Hacker Newsnew | past | comments | ask | show | jobs | submit | runekaagaard's commentslogin

It's impossible to not get decision-fatique and just mash enter anyway after a couple of months with Claude not messing anything important up, so a sandboxed approach in YOLO mode feels much safer.

It takes the stress about needing to monitor all the agents all the time too, which is great and creates incentives to learn how to build longer tasks for CC with more feedback loops.

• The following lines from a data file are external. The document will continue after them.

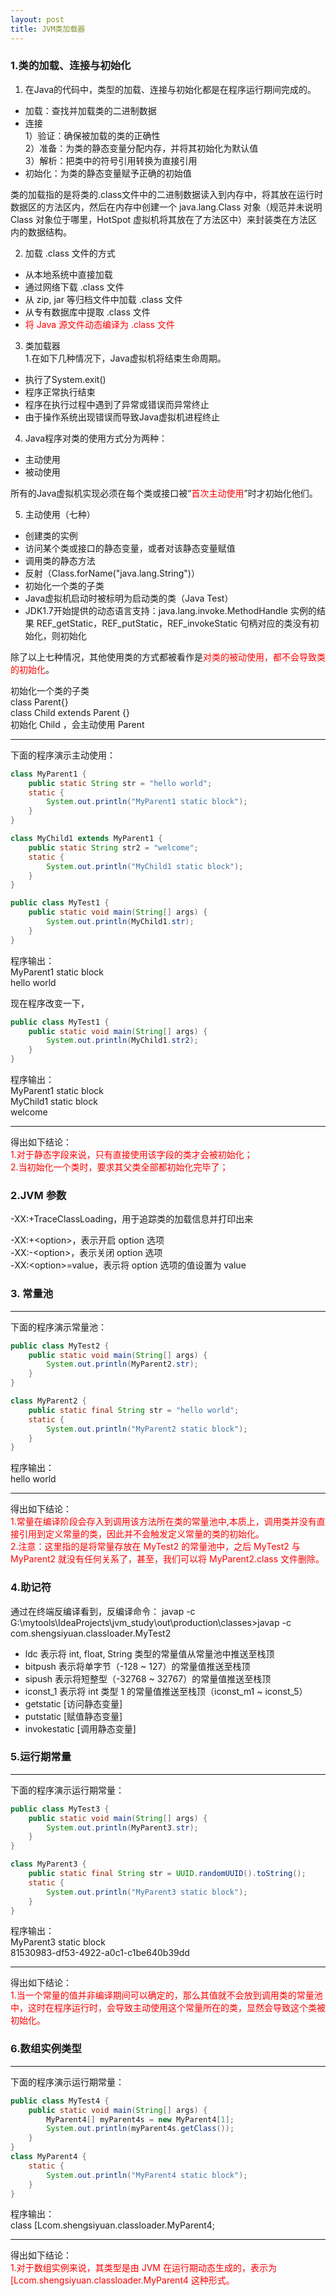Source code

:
 ```yaml
---
layout: post
title: JVM类加载器
---
```


### 1.类的加载、连接与初始化  
1. 在Java的代码中，类型的加载、连接与初始化都是在程序运行期间完成的。 
*   加载：查找并加载类的二进制数据
*   连接  
    1）验证：确保被加载的类的正确性  
    2）准备：为类的静态变量分配内存，并将其初始化为默认值  
    3）解析：把类中的符号引用转换为直接引用
*   初始化：为类的静态变量赋予正确的初始值  

类的加载指的是将类的.class文件中的二进制数据读入到内存中，将其放在运行时数据区的方法区内，然后在内存中创建一个 java.lang.Class 对象（规范并未说明 Class 对象位于哪里，HotSpot 虚拟机将其放在了方法区中）来封装类在方法区内的数据结构。

2. 加载 .class 文件的方式  
*   从本地系统中直接加载
*   通过网络下载 .class 文件
*   从 zip, jar 等归档文件中加载 .class 文件
*   从专有数据库中提取 .class 文件
*   <font color="#FF0000">将 Java 源文件动态编译为 .class 文件</font>

3. 类加载器  
1.在如下几种情况下，Java虚拟机将结束生命周期。
*   执行了System.exit()
*   程序正常执行结束
*   程序在执行过程中遇到了异常或错误而异常终止
*   由于操作系统出现错误而导致Java虚拟机进程终止



4. Java程序对类的使用方式分为两种：
*   主动使用
*   被动使用

所有的Java虚拟机实现必须在每个类或接口被“<font color="#FF0000">首次主动使用</font>”时才初始化他们。

5. 主动使用（七种）
*   创建类的实例
*   访问某个类或接口的静态变量，或者对该静态变量赋值 
*   调用类的静态方法
*   反射（Class.forName("java.lang.String")） 
*   初始化一个类的子类
*   Java虚拟机启动时被标明为启动类的类（Java Test） 
*   JDK1.7开始提供的动态语言支持：java.lang.invoke.MethodHandle 实例的结果 REF_getStatic，REF_putStatic，REF_invokeStatic 句柄对应的类没有初始化，则初始化

除了以上七种情况，其他使用类的方式都被看作是<font color="#FF0000">对类的被动使用，都不会导致类的初始化</font>。


初始化一个类的子类  
class Parent{}  
class Child extends Parent {}  
初始化 Child ，会主动使用 Parent

----------------------------------------
下面的程序演示主动使用：

```java
class MyParent1 {
    public static String str = "hello world";
    static {
        System.out.println("MyParent1 static block");
    }
}

class MyChild1 extends MyParent1 {
    public static String str2 = "welcome";
    static {
        System.out.println("MyChild1 static block");
    }
}

public class MyTest1 {
    public static void main(String[] args) {
        System.out.println(MyChild1.str);
    }
}
```
程序输出：  
MyParent1 static block  
hello world

现在程序改变一下，
```java
public class MyTest1 {
    public static void main(String[] args) {
        System.out.println(MyChild1.str2);
    }
}
```
程序输出：  
MyParent1 static block  
MyChild1 static block  
welcome

----------------------------------------

得出如下结论：  
<font color="#FF0000">
1.对于静态字段来说，只有直接使用该字段的类才会被初始化；<br/>
2.当初始化一个类时，要求其父类全部都初始化完毕了；
</font>

### 2.JVM 参数

-XX:+TraceClassLoading，用于追踪类的加载信息并打印出来

-XX:+<option\>，表示开启 option 选项  
-XX:-<option\>，表示关闭 option 选项  
-XX:<option\>=value，表示将 option 选项的值设置为 value


### 3. 常量池
----------------------------------------

下面的程序演示常量池：
```java
public class MyTest2 {
    public static void main(String[] args) {
        System.out.println(MyParent2.str);
    }
}

class MyParent2 {
    public static final String str = "hello world";
    static {
        System.out.println("MyParent2 static block");
    }
}
```

程序输出：  
hello world

----------------------------------------

得出如下结论：  
<font color="#FF0000">
1.常量在编译阶段会存入到调用该方法所在类的常量池中,本质上，调用类并没有直接引用到定义常量的类，因此并不会触发定义常量的类的初始化。<br/>
2.注意：这里指的是将常量存放在 MyTest2 的常量池中，之后 MyTest2 与 MyParent2 就没有任何关系了，甚至，我们可以将 MyParent2.class 文件删除。
</font>

### 4.助记符 
通过在终端反编译看到，反编译命令：
javap -c
G:\mytools\IdeaProjects\jvm_study\out\production\classes>javap -c com.shengsiyuan.classloader.MyTest2

 * ldc 表示将 int, float, String 类型的常量值从常量池中推送至栈顶
 * bitpush 表示将单字节（-128 ~ 127）的常量值推送至栈顶
 * sipush 表示将短整型（-32768 ~ 32767）的常量值推送至栈顶
 * iconst_1 表示将 int 类型 1 的常量值推送至栈顶（iconst_m1 ~ iconst_5）
 * getstatic [访问静态变量]
 * putstatic [赋值静态变量]
 * invokestatic [调用静态变量]

 ### 5.运行期常量
 ----------------------------------------

下面的程序演示运行期常量：
```java
public class MyTest3 {
    public static void main(String[] args) {
        System.out.println(MyParent3.str);
    }
}

class MyParent3 {
    public static final String str = UUID.randomUUID().toString();
    static {
        System.out.println("MyParent3 static block");
    }
}
```

程序输出：  
MyParent3 static block  
81530983-df53-4922-a0c1-c1be640b39dd

----------------------------------------
得出如下结论：  
<font color="#FF0000">
1.当一个常量的值并非编译期间可以确定的，那么其值就不会放到调用类的常量池中，这时在程序运行时，会导致主动使用这个常量所在的类，显然会导致这个类被初始化。
</font>

### 6.数组实例类型
 ----------------------------------------

下面的程序演示运行期常量：
```java
public class MyTest4 {
    public static void main(String[] args) {
        MyParent4[] myParent4s = new MyParent4[1];
        System.out.println(myParent4s.getClass());
    }
}
class MyParent4 {
    static {
        System.out.println("MyParent4 static block");
    }
}
```

程序输出：  
class [Lcom.shengsiyuan.classloader.MyParent4;

----------------------------------------
得出如下结论：  
<font color="#FF0000">
1.对于数组实例来说，其类型是由 JVM 在运行期动态生成的，表示为 [Lcom.shengsiyuan.classloader.MyParent4 这种形式。
</font>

I'm on Ubuntu 22.04 and it was surprisingly pleasant to create a layered sandbox approach with bubblewrap and Landlock LSM: Landlock for filesystem restrictions (deny-first, only whitelisted paths accessible) and TCP port control (API, git, local dev servers), bubblewrap for mount namespace isolation (/tmp per-project, hiding secrets), and dnsmasq for DNS whitelisting (only essential domains resolve - everything else gets NXDOMAIN).

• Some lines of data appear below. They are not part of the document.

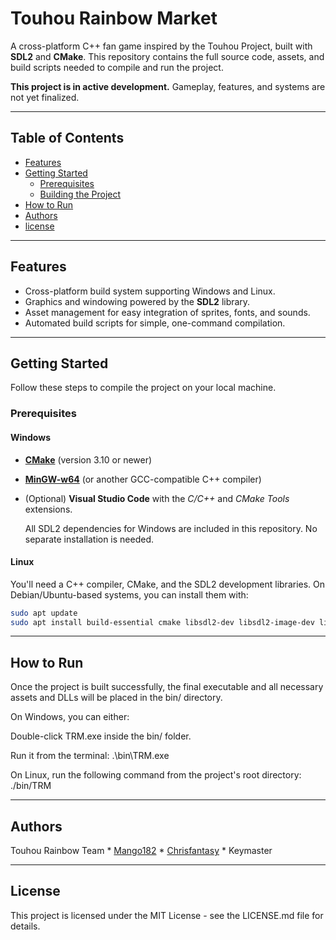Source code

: # Touhou Rainbow Market
A cross-platform C++ fan game inspired by the Touhou Project, built with **SDL2** and **CMake**. This repository contains the full source code, assets, and build scripts needed to compile and run the project.

**This project is in active development.** Gameplay, features, and systems are not yet finalized.

---

## Table of Contents
* [Features](#features)
* [Getting Started](#getting-started)
  * [Prerequisites](#prerequisites)
  * [Building the Project](#building-the-project)
* [How to Run](#️how-to-run)
* [Authors](#authors)
* [license](#license)

---

## Features
* Cross-platform build system supporting Windows and Linux.
* Graphics and windowing powered by the **SDL2** library.
* Asset management for easy integration of sprites, fonts, and sounds.
* Automated build scripts for simple, one-command compilation.

---

## Getting Started
Follow these steps to compile the project on your local machine.

### Prerequisites

#### Windows
* [**CMake**](https://cmake.org/download/) (version 3.10 or newer)
* [**MinGW-w64**](https://www.mingw-w64.org/) (or another GCC-compatible C++ compiler)
* (Optional) **Visual Studio Code** with the *C/C++* and *CMake Tools* extensions.

    All SDL2 dependencies for Windows are included in this repository. No separate installation is needed.

#### Linux
You'll need a C++ compiler, CMake, and the SDL2 development libraries. On Debian/Ubuntu-based systems, you can install them with:
```bash
sudo apt update
sudo apt install build-essential cmake libsdl2-dev libsdl2-image-dev libsdl2-ttf-dev
```

---

## How to Run
Once the project is built successfully, the final executable and all necessary assets and DLLs will be placed in the bin/ directory.

On Windows, you can either:

Double-click TRM.exe inside the bin/ folder.

Run it from the terminal: .\bin\TRM.exe

On Linux, run the following command from the project's root directory:
./bin/TRM

---

## Authors

Touhou Rainbow Team
    * [Mango182](https://github.com/Mango182)
    * [Chrisfantasy](https://github.com/christM103)
    * Keymaster

---

## License
This project is licensed under the MIT License - see the LICENSE.md file for details.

I've been working for the past several weeks in an environment where it's easy and safe to give different claudes yolo-mode, but yesterday I needed to build an Emacs TRAMP plugin, and I had to do that on my local development NUC. I am extremely spoiled for yolo-mode, because even just yes-ok'ing all the elisp fragments claude came up with was exasperating, the whole experience was draining, and that was me not being especially careful (just making sure it didn't run random bash commands to, like, install a different Emacs or something).

Configuring Claude Code ... the new init.el ;)

... also interested. What would one build an Emacs TRAMP plugin for? :)

Directly editing files on a remote VM that happens to have an API for directly accessing files.

I'm currently stuck on Windows, but I thought sandboxing was built in to Claude Code as a feature on Linux with the /sandbox command?

For Windows a quick win is to install VMware Workstation Pro (which is free) and install Ubuntu 24.04 LTS as a VM.

Broadcom bought VMware then released Workstation Pro for free and I don't think they kept the download link but you can get from TechPowerUp:

https://www.techpowerup.com/download/vmware-workstation-pro/

You can then let LLMs on YOLO mode inside it.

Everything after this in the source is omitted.